Supplied data >>

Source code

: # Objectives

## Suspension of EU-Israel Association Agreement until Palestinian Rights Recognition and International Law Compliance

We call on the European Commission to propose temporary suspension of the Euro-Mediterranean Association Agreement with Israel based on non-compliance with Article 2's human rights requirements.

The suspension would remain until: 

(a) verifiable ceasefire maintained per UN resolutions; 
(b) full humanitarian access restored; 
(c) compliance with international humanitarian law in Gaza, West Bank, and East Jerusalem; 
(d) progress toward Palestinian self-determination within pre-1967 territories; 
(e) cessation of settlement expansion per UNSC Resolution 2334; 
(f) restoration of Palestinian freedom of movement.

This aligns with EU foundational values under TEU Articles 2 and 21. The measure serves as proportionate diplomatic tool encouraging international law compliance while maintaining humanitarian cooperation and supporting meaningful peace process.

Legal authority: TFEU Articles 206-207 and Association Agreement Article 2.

Your objective >> Whenever a line of the data includes "Association", copy that line.

Your solution >>
## Suspension of EU-Israel Association Agreement until Palestinian Rights Recognition and International Law Compliance
We call on the European Commission to propose temporary suspension of the Euro-Mediterranean Association Agreement with Israel based on non-compliance with Article 2's human rights requirements.
Legal authority: TFEU Articles 206-207 and Association Agreement Article 2.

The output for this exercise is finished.